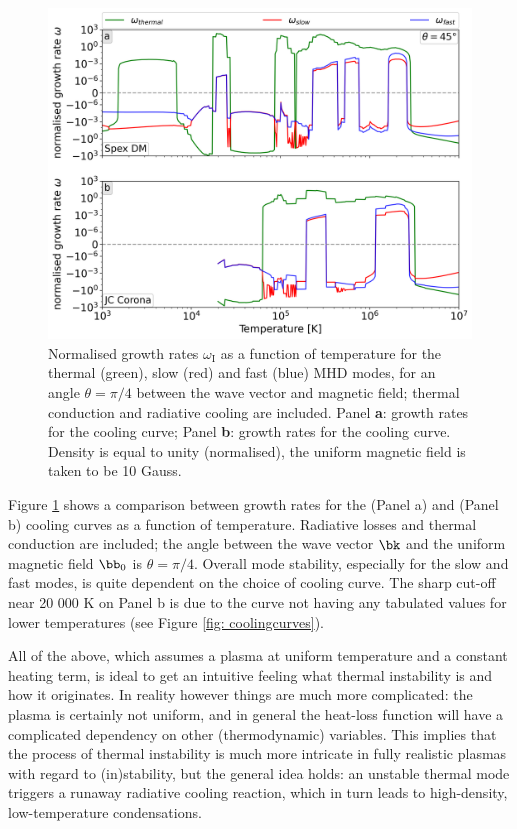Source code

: \begin{figure}[t]
  \centering
  \includegraphics[width=\textwidth]{coolcurve_comparison.png}
  \caption{
    Normalised growth rates $\omega_\text{I}$ as a function of temperature for the thermal (green), slow (red) and fast (blue) MHD modes, for an angle $\theta = \pi/4$ between the wave vector and magnetic field; thermal conduction and radiative cooling are included. Panel \textbf{a}: growth rates for the {\spexdm} cooling curve; Panel \textbf{b}: growth rates for the {\jccorona} cooling curve. Density is equal to unity (normalised), the uniform magnetic field is taken to be 10 Gauss.
  }
  \label{fig: coolcurve_comparison}
\end{figure}

Figure \ref{fig: coolcurve_comparison} shows a comparison between growth rates for the {\spexdm} (Panel a) and {\jccorona} (Panel b) cooling curves as a function of temperature. Radiative losses and thermal conduction are included; the angle between the wave vector $\bk$ and the uniform magnetic field $\bb_0$ is $\theta = \pi/4$. Overall mode stability, especially for the slow and fast modes, is quite dependent on the choice of cooling curve. The sharp cut-off near 20 000 K on Panel b is due to the {\jccorona} curve not having any tabulated values for lower temperatures (see Figure \ref{fig: coolingcurves}).

All of the above, which assumes a plasma at uniform temperature and a constant heating term, is ideal to get an intuitive feeling what thermal instability is and how it originates. In reality however things are much more complicated: the plasma is certainly not uniform, and in general the heat-loss function will have a complicated dependency on other (thermodynamic) variables. This implies that the process of thermal instability is much more intricate in fully realistic plasmas with regard to (in)stability, but the general idea holds: an unstable thermal mode triggers a runaway radiative cooling reaction, which in turn leads to high-density, low-temperature condensations.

• How to complete this task: All of the material above should be copied exactly, minus the pictures.

• Task response:
Source code

: \begin{figure}[t]
  \centering
  \includegraphics[width=\textwidth]{coolcurve_comparison.png}
  \caption{
    Normalised growth rates $\omega_\text{I}$ as a function of temperature for the thermal (green), slow (red) and fast (blue) MHD modes, for an angle $\theta = \pi/4$ between the wave vector and magnetic field; thermal conduction and radiative cooling are included. Panel \textbf{a}: growth rates for the {\spexdm} cooling curve; Panel \textbf{b}: growth rates for the {\jccorona} cooling curve. Density is equal to unity (normalised), the uniform magnetic field is taken to be 10 Gauss.
  }
  \label{fig: coolcurve_comparison}
\end{figure}

Figure \ref{fig: coolcurve_comparison} shows a comparison between growth rates for the {\spexdm} (Panel a) and {\jccorona} (Panel b) cooling curves as a function of temperature. Radiative losses and thermal conduction are included; the angle between the wave vector $\bk$ and the uniform magnetic field $\bb_0$ is $\theta = \pi/4$. Overall mode stability, especially for the slow and fast modes, is quite dependent on the choice of cooling curve. The sharp cut-off near 20 000 K on Panel b is due to the {\jccorona} curve not having any tabulated values for lower temperatures (see Figure \ref{fig: coolingcurves}).

All of the above, which assumes a plasma at uniform temperature and a constant heating term, is ideal to get an intuitive feeling what thermal instability is and how it originates. In reality however things are much more complicated: the plasma is certainly not uniform, and in general the heat-loss function will have a complicated dependency on other (thermodynamic) variables. This implies that the process of thermal instability is much more intricate in fully realistic plasmas with regard to (in)stability, but the general idea holds: an unstable thermal mode triggers a runaway radiative cooling reaction, which in turn leads to high-density, low-temperature condensations.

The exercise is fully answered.